* Material for the task

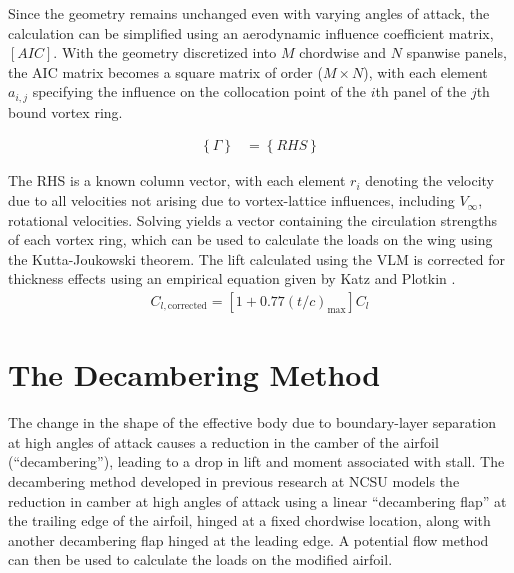 
Since the geometry remains unchanged even with varying angles of attack, the calculation can be simplified using an aerodynamic influence coefficient matrix, $[AIC]$. With the geometry discretized into $M$ chordwise and $N$ spanwise panels, the AIC matrix becomes a square matrix of order ($M \times N$), with each element $a_{i,j}$ specifying the influence on the collocation point of the $i$th panel of the $j$th bound vortex ring.

\begin{align}
    [AIC] \left\{ \Gamma \right\} &= \left\{ RHS \right\} \label{eqn:vortex-lattice-eqn}
\end{align}

The RHS is a known column vector, with each element $r_{i}$ denoting the velocity due to all velocities not arising due to vortex-lattice influences, including $V_\infty$, rotational velocities. Solving  yields a vector containing the circulation strengths of each vortex ring, which can be used to calculate the loads on the wing using the Kutta-Joukowski theorem.
The lift calculated using the VLM is corrected for thickness effects using an empirical equation given by Katz and Plotkin \cite{katz_plotkin_book_1991}.
\begin{align}
    C_{l, \text{corrected}} = \left[1 + 0.77 (t/c)_\text{max}\right] C_{l}
\end{align}

\section{The Decambering Method}
\label{sec:decambering}
The %
change in the shape of the effective body due to boundary-layer separation at high angles of attack causes a reduction in the camber of the airfoil (``decambering''), leading to a drop in lift and moment associated with stall.
The decambering method \cite{Mukherjee_poststall_2006} developed in previous research at NCSU models the reduction in camber at high angles of attack using a linear ``decambering flap'' at the trailing edge of the airfoil, hinged at a fixed chordwise location, along with another decambering flap hinged at the leading edge.
A potential flow method can then be used to calculate the loads on the modified airfoil.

* Exercise details
Your task is to transcribe, with no changes, only the lines of the listing above that lie between the line holding "The RHS is a" and the line holding "change in the", inclusive.

* Reply
The RHS is a known column vector, with each element $r_{i}$ denoting the velocity due to all velocities not arising due to vortex-lattice influences, including $V_\infty$, rotational velocities. Solving  yields a vector containing the circulation strengths of each vortex ring, which can be used to calculate the loads on the wing using the Kutta-Joukowski theorem.
The lift calculated using the VLM is corrected for thickness effects using an empirical equation given by Katz and Plotkin \cite{katz_plotkin_book_1991}.
\begin{align}
    C_{l, \text{corrected}} = \left[1 + 0.77 (t/c)_\text{max}\right] C_{l}
\end{align}

\section{The Decambering Method}
\label{sec:decambering}
The %
change in the shape of the effective body due to boundary-layer separation at high angles of attack causes a reduction in the camber of the airfoil (``decambering''), leading to a drop in lift and moment associated with stall.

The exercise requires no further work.